The Old Boys Association (SACKOBA), with Branches in Colombo, Nuwara Eliya, Australia, Canada and England, have provided financial support to the college. There is a "SACKOBA BALL", a dinner-dance organized by the Colombo Branch, to raise funds for its supportive activities each year.

==Past principals ==

|  | Period | Name |
|---|---|---|
| 1st | 1854 – 1856 | Felice Zoppi (founder) - Italy |
| 2nd | 1856 – 1859 | Under supervision of Parish Priests, the school had a succession of laymen who functioned as administrators during this period. They were: Messrs Poorey, Peiris, De Silva, Fernando, A. Staples, Geddes and Paul.^{[citation needed]} |
| 3rd | 1870 – 1871 | Irish Christian Brothers (Rev. Bros. John & Paul)^{[citation needed]} |
| 4th | 1871 – 1872 | W. Hopp (Administrative Head) |
| 5th | 1872 – 1874 | J. Jorden (Administrative Head) |
| 6th | 1875 – 1876 | D. H. Vanderstraaten^{[citation needed]} |
| 7th | 1876 – 1877 | Paul Perera^{[citation needed]} |
| 8th | 1877 – 1879 | Maurus Craner |
| 9th | 1880 – 1892 | R. P. Jansz (Head Master) |
| 10th | 1892 – 1898 | D. H. Leitan |
| 11th | 1898 – 1906 | M. Craner |
| 12th | 1907 – 1914 | Philip Caspersz |
| 13th | 1915 – 1916 | Basil Hyde |
| 14th | 1916 – 1921 | James Caspersz |
| 15th | 1921 – 1943 | Lawrence Hyde |
| 16th | 1944 – 1957 | D. Rosati |
| 17th | 1957 – 1961 | Hilarion Rudolph |
| 18th | 1961 – 1967 | D. I. Robinson |
| 19th | 1968 – 1977 | Aidan DeSilva |
| 20th | 1977 – 1979 | D. Lanfranc Amerasinghe |
| 21st | 1979 – 1994 | Stephen Abraham |
| 22nd | 1994 – 2005 | Hilarion Fernando |
| 23rd | 2005 – 2013 | B. K. Titus Herbert Rodrigo |
| 24th | 2013–2026 | Henry Bernad Wijerathne |
| 25th | 2026- present | Dushantha Perera |

==Sports==
Cricket was introduced in 1903, and a team known as 'St. Anthony's College Cricket Club' consisting of staff and school boys was formed under the Captaincy of Fr.
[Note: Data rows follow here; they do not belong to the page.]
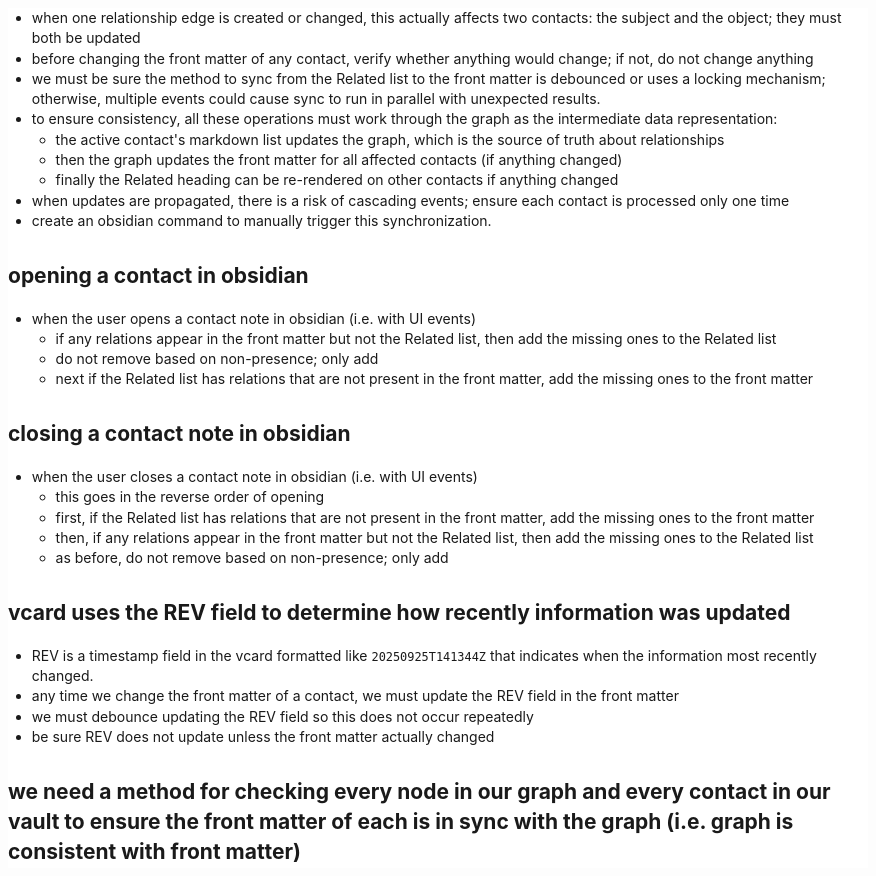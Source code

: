 - when one relationship edge is created or changed, this actually affects two contacts: the subject and the object; they must both be updated
- before changing the front matter of any contact, verify whether anything would change; if not, do not change anything
- we must be sure the method to sync from the Related list to the front matter is debounced or uses a locking mechanism; otherwise, multiple events could cause sync to run in parallel with unexpected results.
- to ensure consistency, all these operations must work through the graph as the intermediate data representation:
  - the active contact's markdown list updates the graph, which is the source of truth about relationships
  - then the graph updates the front matter for all affected contacts (if anything changed)
  - finally the Related heading can be re-rendered on other contacts if anything changed
- when updates are propagated, there is a risk of cascading events; ensure each contact is processed only one time
- create an obsidian command to manually trigger this synchronization.

## opening a contact in obsidian

- when the user opens a contact note in obsidian (i.e. with UI events)
  - if any relations appear in the front matter but not the Related list, then add the missing ones to the Related list
  - do not remove based on non-presence; only add
  - next if the Related list has relations that are not present in the front matter, add the missing ones to the front matter

## closing a contact note in obsidian

- when the user closes a contact note in obsidian (i.e. with UI events)
  - this goes in the reverse order of opening
  - first, if the Related list has relations that are not present in the front matter, add the missing ones to the front matter
  - then, if any relations appear in the front matter but not the Related list, then add the missing ones to the Related list
  - as before, do not remove based on non-presence; only add

## vcard uses the REV field to determine how recently information was updated

- REV is a timestamp field in the vcard formatted like `20250925T141344Z` that indicates when the information most recently changed.
- any time we change the front matter of a contact, we must update the REV field in the front matter
- we must debounce updating the REV field so this does not occur repeatedly
- be sure REV does not update unless the front matter actually changed

## we need a method for checking every node in our graph and every contact in our vault to ensure the front matter of each is in sync with the graph (i.e. graph is consistent with front matter)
Andrew. The inaugural match was played in Colombo versus Colombo Carlton Cricket Club. One of St. Anthony's notable rivals is another prestigious Catholic boys' school St. Joseph's College, Colombo and they compete for the "Murali-Vaas Trophy", which was inaugurated in 2007 and named after St. Anthony's alumnus Muttiah Muralitharan and St. Joseph's alumnus Chaminda Vaas. In 2012 the two schools celebrated their historic 100th encounter.

Rugby was introduced in 1957.

==Awards==

- Bede Gold Medal – The "Bede Gold Medal" is the highest award that can be bestowed upon an Antonian. The medal, was originally presented by John Barnet Esq., in 1939, to the 'Most Outstanding All-Round Student' in memory of Right Reverend Bede Beeckmeyer, D.D., OSB, who purchased the site of the present home at Katugastota.